Cette nouvelle petite chienne qu'elle a adoptée a un culot !
Ce n'est pas ma première petite soeur-chienne Marcella qui se serait permis d'y
monter. Cette chaise longue est à moi. Elle est en métal bleu, un peu rouillé.
Avant, elle était à eux. Maintenant, elle est à moi.
Même l'hiver, on la laisse sur la terrasse. Et dès qu'il y a un rayon de soleil, et que
j'en ai envie, on me déplie le vieux coussin bleu, tout délavé, qui m'appartient
personnellement. Il y en a eu un autre, précédemment, je n'ai pas aimé quand
ils me l'ont changé pour celui- là. Ils l'ont bien compris. J'ai fini par m'y habituer.
Ils se sont bien gardé de récidiver.
Alors, attention ! Je ne veux pas que Sloopy remonte sur cette chaise longue !
Que cela ne se reproduise pas.
Marcella sait que, lorsque je m'absente, elle a intérêt à surveiller. D'ailleurs, elle
le fait ! Je la vois de loin, qui se couche devant ma chaise longue, faisant rempart.
Savez-vous que cette dévergondée de Sloopy, un jour, a essayé de monter sur
mon fauteuil, dans la maison ! Alors qu'elle en a un pour elle !

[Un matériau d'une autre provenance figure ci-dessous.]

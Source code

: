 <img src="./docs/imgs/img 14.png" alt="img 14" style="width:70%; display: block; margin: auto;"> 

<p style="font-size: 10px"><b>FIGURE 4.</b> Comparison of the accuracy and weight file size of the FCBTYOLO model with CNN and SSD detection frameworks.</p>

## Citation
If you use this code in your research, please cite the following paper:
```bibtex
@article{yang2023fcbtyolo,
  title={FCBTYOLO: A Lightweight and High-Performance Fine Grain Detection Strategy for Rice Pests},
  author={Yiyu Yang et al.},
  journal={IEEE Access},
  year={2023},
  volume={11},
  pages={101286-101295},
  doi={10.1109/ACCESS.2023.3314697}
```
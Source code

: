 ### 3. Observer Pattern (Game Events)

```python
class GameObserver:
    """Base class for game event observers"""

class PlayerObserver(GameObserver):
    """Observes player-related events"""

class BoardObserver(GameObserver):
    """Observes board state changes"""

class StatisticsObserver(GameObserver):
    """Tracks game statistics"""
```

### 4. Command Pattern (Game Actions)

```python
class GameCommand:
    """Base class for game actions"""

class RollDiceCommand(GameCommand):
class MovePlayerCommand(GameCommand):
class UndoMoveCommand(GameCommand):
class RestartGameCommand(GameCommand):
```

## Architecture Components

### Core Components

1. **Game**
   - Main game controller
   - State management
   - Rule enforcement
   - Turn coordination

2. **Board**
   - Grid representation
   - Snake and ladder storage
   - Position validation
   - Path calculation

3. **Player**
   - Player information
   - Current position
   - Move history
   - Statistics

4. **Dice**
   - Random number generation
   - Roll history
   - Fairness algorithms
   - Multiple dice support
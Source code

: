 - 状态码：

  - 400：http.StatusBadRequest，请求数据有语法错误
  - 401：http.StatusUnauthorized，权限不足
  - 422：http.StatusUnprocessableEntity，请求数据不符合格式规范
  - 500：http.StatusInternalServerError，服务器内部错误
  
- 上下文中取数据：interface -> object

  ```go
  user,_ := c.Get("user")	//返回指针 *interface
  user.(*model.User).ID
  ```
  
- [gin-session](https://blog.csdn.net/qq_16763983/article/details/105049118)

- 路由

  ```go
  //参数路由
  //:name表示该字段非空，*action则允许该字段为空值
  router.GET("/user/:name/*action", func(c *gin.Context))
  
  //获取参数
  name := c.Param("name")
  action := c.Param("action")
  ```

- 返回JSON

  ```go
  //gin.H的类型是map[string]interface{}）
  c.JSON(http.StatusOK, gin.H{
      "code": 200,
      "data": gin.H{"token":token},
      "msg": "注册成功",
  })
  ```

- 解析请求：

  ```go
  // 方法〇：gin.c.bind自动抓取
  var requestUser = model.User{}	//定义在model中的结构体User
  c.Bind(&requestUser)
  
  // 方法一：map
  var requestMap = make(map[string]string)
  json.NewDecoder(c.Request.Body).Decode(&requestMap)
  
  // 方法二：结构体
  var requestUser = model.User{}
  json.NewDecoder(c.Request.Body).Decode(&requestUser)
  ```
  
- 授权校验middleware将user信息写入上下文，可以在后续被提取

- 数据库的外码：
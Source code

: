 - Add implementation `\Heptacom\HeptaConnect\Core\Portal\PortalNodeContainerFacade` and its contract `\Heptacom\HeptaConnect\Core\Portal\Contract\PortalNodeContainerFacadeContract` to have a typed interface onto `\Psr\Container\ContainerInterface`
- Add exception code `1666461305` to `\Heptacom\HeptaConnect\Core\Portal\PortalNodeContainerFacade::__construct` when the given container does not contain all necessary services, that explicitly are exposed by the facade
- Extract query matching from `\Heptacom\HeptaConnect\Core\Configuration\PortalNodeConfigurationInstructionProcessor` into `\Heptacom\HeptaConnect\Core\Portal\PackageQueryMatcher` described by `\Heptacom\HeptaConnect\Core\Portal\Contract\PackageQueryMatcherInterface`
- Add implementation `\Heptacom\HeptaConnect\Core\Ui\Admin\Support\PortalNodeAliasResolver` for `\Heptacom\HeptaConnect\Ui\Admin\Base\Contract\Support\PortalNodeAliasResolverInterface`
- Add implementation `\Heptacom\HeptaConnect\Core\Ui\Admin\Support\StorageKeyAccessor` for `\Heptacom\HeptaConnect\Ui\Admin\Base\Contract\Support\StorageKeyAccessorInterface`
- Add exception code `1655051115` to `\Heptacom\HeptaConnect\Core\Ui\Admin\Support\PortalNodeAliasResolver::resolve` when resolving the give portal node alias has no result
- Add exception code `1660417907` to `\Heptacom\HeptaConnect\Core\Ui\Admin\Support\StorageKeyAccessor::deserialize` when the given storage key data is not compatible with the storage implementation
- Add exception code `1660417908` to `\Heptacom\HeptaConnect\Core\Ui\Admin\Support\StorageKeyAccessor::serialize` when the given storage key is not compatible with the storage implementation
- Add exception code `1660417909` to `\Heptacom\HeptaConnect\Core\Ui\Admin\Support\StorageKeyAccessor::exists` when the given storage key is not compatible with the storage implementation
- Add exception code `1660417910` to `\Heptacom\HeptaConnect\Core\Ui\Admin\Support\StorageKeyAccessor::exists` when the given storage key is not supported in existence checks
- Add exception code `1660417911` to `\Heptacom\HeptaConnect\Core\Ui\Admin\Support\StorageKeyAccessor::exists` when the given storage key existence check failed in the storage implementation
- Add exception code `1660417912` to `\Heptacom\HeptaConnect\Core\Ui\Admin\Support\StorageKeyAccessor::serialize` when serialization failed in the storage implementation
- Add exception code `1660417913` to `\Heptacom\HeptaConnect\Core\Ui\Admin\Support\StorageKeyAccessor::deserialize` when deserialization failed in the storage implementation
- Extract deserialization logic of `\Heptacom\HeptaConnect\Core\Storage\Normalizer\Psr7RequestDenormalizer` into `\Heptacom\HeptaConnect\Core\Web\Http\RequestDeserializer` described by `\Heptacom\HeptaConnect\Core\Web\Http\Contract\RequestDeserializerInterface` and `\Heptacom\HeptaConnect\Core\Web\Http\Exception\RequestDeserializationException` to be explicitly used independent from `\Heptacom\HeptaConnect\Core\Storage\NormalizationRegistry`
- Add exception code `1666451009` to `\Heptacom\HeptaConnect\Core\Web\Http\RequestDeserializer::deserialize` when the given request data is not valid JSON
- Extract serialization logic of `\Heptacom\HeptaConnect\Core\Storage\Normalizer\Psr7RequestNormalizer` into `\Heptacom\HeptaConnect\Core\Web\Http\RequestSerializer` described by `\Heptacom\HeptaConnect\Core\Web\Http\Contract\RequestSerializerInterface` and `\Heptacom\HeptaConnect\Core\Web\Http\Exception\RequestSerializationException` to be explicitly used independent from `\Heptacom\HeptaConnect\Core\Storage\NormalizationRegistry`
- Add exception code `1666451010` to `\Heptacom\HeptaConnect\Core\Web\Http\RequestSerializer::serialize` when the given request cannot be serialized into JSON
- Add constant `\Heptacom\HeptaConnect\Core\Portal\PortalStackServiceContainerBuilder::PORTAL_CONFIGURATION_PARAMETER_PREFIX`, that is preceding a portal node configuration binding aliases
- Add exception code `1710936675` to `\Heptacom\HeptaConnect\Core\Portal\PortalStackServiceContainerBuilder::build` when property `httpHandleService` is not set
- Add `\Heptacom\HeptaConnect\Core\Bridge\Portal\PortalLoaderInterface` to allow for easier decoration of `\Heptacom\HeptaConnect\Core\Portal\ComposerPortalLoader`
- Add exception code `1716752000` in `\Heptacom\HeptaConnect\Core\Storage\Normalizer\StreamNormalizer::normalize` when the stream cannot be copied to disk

Comment que je lui ai volé dans les plumes ! Elle ne s'est jamais avisée de
recommencer, croyez-moi !
Alors qu'elle se méfie, la gazelle ! Je l'aime bien quand même. Mais qu'elle soit
prévenue : si jamais je la prends à essayer, je dis bien essayer, de monter sur
ma chaise longue, il va y avoir du sang ! Elle saura comment je m'appelle !
Je ne veux pas que Sloopy aille sur ma chaise- longue.
Parce que c'est ma chaise-longue. Un point, c'est tout.